Obviously the cleanest (no pun intended!) solution would be to store the already cleaned data in the database (either in the same column, or in a separate column), but before I resort to that I thought I'd try and find out whether there's a cleverer way around this.
No, as far as databases are concerned the cleanest way is always the cleverest way (as long as performance isn't awful).
Do that, and add indexes to the columns you're doing bulk compares on, to improve performance. If it's actually intrinsic to the type of data that desc/dated-on/amount are always unique, then express that in the schema by making it a UNIQUE index constraint.
The easiest way to do that is to add a unique index on the appropriate columns and to use ON DUPLICATE KEY UPDATE. I would further recommend transforming the file into a csv and loading it into a temporary table to get the most out of mysql's builtin functions, which are surely faster than anything that you could write yourself - if you consider that you would have to pull the data into your own application, while mysql does everything in place.
The cleanest way is indeed to make sure only correct data is in the database.
In this example the "BANK.12323.DESCRIPTION" would be returned by:
SELECT count(*) FROM transactions
WHERE desc LIKE 'BANK%12323%DESCRIPTION' AND dated_on = ? AND amount = ?

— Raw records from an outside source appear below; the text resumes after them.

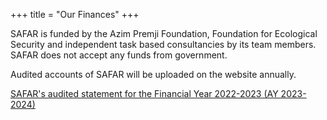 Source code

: +++
title = "Our Finances"
+++

SAFAR is funded by the Azim Premji Foundation, Foundation for Ecological Security and independent task based consultancies by its team members. SAFAR does not accept any funds from government. 

Audited accounts of SAFAR will be uploaded on the website annually.

<a href="../../documents/audit/Signed Safar Trust Audit Report 31.03.2023.pdf" class="btn btn-lg" target="_blank">
    <i class="far fa-file"></i>SAFAR's audited statement for the Financial Year 2022-2023 (AY 2023-2024)
</a>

But this might impose performance issues when you have a lot of data in the table.
Another way that you could do it is as follows:
Clean the description before inserting.
Create a primary key for the table that is a combination of the columns that uniquely identifier the entry. Sounds like that might be cleaned description, date and amount.

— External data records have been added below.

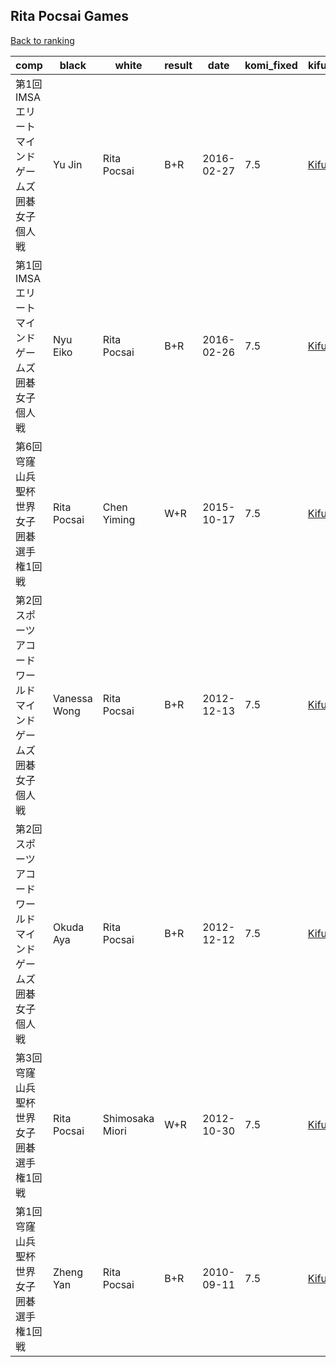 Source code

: ## Rita Pocsai Games

[Back to ranking](index.md)




| **comp** | **black** | **white** | **result** | **date** | **komi_fixed** | **kifu** | 
| --- | --- | --- | --- | --- | --- | --- |
| 第1回IMSAエリートマインドゲームズ囲碁女子個人戦 | Yu Jin | Rita Pocsai | B+R | 2016-02-27 | 7.5 | [Kifu](https://kifudepot.net/kifucontents.php?id=lPHhhLj1sTRyNSBWMvYkOw%3D%3D) | 
| 第1回IMSAエリートマインドゲームズ囲碁女子個人戦 | Nyu Eiko | Rita Pocsai | B+R | 2016-02-26 | 7.5 | [Kifu](https://kifudepot.net/kifucontents.php?id=sHzP4gdlSJqT3FOvv2Tw6g%3D%3D) | 
| 第6回穹窿山兵聖杯世界女子囲碁選手権1回戦 | Rita Pocsai | Chen Yiming | W+R | 2015-10-17 | 7.5 | [Kifu](https://kifudepot.net/kifucontents.php?id=AJmh3MKul%2B%2BPS7ZzgZj0Ew%3D%3D) | 
| 第2回スポーツアコードワールドマインドゲームズ囲碁女子個人戦 | Vanessa Wong | Rita Pocsai | B+R | 2012-12-13 | 7.5 | [Kifu](https://kifudepot.net/kifucontents.php?id=BXTflrBiqxk1rD74l8G3CA%3D%3D) | 
| 第2回スポーツアコードワールドマインドゲームズ囲碁女子個人戦 | Okuda Aya | Rita Pocsai | B+R | 2012-12-12 | 7.5 | [Kifu](https://kifudepot.net/kifucontents.php?id=KgTrBY0cxks5PscpA04lJw%3D%3D) | 
| 第3回穹窿山兵聖杯世界女子囲碁選手権1回戦 | Rita Pocsai | Shimosaka Miori | W+R | 2012-10-30 | 7.5 | [Kifu](https://kifudepot.net/kifucontents.php?id=fOsGrcxHmvhHfUJee4XMaQ%3D%3D) | 
| 第1回穹窿山兵聖杯世界女子囲碁選手権1回戦 | Zheng Yan | Rita Pocsai | B+R | 2010-09-11 | 7.5 | [Kifu](https://kifudepot.net/kifucontents.php?id=X4OGb%2B1%2Bf9r6thZArylq8Q%3D%3D) |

Use the either the 'replace' or 'on duplicate key' syntax, which ever is more appropriate. 'replace' actually replaces the existing row in the db with the updated one when an existing unique key confict occurs, e.g:
REPLACE INTO transactions (desc, dated_on, amount) values (?,?,?)
'on duplicate key' allows you to specify which columns to update on a duplicate key error:
INSERT INTO transaction (desc, dated_on, amount) values (?,?,?)
ON DUPLICATE KEY SET amount = amount
By using the multi-column primary key, you will gain a lot of performance since primary key lookups are usually quite fast.
If you prefer to keep your existing primary key, you could also create a unique unix on those three columns.
Whichever way you choose, I would recommend cleaning the description before going into the db, even if you also store the original description and just use the cleaned one for indexing.